Coup-de-coeur de Jean-Marc FLAPP pour Et je me suis caché de Geoffrey LACHASSAGNE
DISSONANCES #26
Trois frères de sept, quatorze et vingt-et-un ans : Jules – l’aîné – est parti pour Paris, les deux suivants – Titi et Jérémie – vivent chez leur grand-mère dans un bled limousin : dit comme cela, n’est-ce pas… mais ce qu’en fait Lachassagne est juste hallucinant : son roman est un chant où alternent d’abord, longtemps et seulement, les voix des deux petits, puis soudain s’intercale celle du grand qui revient ; distinctes absolument, d’une justesse absolue chacune à sa façon, fortes incroyablement, ces voix nous font entrer tour à tour dans les peaux : de Jérémie – l’Innocent – prophète de sept ans (« Pour ceux qui sont partis, et pour les stècachés – prière de Jérémie, le soldat de Yahweh les mains jointes et dans ma tête baissée : Confiance »), de Titi – l’Enragé – ado incandescent (« Et ça a pas manqué : au bout d’un moment j’ai senti que.
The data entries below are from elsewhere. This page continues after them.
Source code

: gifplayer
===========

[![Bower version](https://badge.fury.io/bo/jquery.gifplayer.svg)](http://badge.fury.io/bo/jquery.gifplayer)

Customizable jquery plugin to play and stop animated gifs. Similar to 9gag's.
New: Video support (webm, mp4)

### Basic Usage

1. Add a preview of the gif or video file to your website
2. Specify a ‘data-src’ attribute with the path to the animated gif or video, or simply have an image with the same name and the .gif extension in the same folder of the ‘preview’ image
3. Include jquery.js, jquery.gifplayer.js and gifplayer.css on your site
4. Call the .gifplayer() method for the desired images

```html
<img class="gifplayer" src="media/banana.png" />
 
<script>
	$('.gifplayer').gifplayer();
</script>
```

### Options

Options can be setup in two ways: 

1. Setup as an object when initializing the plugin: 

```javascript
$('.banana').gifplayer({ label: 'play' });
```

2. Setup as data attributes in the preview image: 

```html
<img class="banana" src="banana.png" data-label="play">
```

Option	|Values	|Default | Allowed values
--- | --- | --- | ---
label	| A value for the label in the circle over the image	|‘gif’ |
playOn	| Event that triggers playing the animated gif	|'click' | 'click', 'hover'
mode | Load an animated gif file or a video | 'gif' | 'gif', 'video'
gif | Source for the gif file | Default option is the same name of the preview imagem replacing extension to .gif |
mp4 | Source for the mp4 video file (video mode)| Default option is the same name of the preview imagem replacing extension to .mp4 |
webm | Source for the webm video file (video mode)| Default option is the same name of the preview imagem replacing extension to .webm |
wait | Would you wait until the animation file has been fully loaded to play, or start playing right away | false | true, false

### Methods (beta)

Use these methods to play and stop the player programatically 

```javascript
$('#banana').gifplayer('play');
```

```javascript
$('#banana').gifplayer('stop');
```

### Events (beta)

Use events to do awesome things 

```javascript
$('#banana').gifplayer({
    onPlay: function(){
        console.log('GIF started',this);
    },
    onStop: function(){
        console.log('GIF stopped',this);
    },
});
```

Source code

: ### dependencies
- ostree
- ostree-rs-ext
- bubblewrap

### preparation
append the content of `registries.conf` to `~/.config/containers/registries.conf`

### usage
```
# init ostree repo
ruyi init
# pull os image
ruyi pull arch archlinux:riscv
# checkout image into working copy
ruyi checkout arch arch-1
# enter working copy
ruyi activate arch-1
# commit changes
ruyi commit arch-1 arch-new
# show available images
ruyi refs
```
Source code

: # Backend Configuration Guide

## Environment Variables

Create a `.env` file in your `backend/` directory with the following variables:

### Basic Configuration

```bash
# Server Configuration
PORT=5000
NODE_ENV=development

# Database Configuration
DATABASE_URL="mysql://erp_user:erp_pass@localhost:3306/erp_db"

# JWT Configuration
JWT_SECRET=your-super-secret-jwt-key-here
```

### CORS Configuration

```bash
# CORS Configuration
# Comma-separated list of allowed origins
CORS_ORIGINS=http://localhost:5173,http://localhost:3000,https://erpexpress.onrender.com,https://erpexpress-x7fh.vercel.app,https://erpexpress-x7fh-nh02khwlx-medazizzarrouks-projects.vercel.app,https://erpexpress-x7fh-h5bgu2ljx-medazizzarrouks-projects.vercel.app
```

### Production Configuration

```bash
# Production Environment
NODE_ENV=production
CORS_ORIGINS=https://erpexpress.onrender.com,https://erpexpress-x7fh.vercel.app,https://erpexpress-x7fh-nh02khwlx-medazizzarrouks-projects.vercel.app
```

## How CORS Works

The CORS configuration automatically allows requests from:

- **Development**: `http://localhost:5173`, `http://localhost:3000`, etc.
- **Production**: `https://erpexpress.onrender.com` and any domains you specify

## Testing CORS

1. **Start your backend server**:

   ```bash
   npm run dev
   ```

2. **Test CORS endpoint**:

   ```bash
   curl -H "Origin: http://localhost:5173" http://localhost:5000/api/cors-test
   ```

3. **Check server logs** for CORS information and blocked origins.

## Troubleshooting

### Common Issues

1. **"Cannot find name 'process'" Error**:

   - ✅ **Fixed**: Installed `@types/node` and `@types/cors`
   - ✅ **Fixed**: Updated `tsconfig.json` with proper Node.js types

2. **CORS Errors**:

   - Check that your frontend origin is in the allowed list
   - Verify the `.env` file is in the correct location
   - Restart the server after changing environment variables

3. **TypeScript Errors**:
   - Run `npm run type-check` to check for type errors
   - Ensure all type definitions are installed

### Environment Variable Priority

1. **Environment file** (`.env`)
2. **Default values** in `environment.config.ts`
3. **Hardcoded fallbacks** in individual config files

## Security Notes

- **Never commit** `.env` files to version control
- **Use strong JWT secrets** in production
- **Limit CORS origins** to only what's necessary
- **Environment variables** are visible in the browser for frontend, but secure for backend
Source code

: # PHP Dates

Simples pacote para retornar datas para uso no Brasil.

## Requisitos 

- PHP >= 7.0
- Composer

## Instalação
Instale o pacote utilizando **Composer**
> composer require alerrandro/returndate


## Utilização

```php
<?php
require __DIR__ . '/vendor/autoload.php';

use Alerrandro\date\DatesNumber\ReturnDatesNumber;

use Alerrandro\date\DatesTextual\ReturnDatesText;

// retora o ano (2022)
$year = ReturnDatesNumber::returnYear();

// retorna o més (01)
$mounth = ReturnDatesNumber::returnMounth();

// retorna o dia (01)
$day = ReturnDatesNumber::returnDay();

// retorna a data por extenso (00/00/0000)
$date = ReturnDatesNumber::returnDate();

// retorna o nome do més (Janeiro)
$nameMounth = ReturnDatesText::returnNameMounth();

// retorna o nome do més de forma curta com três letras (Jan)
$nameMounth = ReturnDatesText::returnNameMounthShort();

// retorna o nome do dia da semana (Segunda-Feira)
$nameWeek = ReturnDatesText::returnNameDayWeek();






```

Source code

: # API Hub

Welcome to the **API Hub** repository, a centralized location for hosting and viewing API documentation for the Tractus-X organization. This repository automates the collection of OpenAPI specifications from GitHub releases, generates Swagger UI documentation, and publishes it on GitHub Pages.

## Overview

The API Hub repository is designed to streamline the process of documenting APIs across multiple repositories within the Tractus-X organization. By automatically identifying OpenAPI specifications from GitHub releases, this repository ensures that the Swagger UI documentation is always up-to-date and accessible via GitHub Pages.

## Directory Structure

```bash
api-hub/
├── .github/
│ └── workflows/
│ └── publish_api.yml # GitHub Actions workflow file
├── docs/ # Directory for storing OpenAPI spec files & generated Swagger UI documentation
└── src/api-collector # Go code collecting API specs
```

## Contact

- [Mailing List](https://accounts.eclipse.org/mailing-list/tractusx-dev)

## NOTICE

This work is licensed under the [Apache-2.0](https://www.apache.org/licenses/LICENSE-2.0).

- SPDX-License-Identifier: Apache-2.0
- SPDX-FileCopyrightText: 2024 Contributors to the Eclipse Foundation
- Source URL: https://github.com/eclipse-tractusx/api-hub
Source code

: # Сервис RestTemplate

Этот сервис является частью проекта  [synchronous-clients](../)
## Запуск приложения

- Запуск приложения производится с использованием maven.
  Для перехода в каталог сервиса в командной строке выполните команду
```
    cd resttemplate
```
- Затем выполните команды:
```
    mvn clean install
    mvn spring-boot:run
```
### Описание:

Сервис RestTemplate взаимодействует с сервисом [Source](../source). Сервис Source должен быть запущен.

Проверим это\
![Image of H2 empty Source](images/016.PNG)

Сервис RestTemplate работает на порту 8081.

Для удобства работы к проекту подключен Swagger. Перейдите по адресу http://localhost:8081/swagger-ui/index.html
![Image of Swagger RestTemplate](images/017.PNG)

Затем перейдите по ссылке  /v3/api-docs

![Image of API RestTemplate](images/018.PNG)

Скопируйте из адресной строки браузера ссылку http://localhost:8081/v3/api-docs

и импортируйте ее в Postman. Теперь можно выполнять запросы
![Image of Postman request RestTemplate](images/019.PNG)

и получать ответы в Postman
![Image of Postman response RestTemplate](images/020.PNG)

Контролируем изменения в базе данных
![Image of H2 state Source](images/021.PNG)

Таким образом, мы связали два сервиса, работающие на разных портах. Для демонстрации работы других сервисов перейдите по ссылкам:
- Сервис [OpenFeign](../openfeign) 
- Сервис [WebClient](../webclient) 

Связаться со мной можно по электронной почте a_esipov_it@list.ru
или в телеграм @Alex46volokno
Que je me retournais. Comme un gant. Ça me brûlait de partout alors finalement j’ai hurlé. »), de Jules – le Fracassé – le déjà mort-vivant (« le désir, l’angoisse, tout cela qui ne sert à rien, ni à personne, cette souffrance absurde, celle des hommes, et ton choix, celui des anges déchus. ») ; par chorus successifs et points de vue croisés de ces trois solitudes que lient sang et racines, le récit se construit, course poursuite épique de trois paumés en transe – cas sociaux magnifiques aux rêves décalés et au besoin d’amour (à prendre et à donner) insatiable et béant : picaresque, haletant, drôle, cru, déchirant, écrit à fleur de nerfs, à très haute tension, Et je me suis caché m’a saisi à la gorge… et ne m’a pas lâché.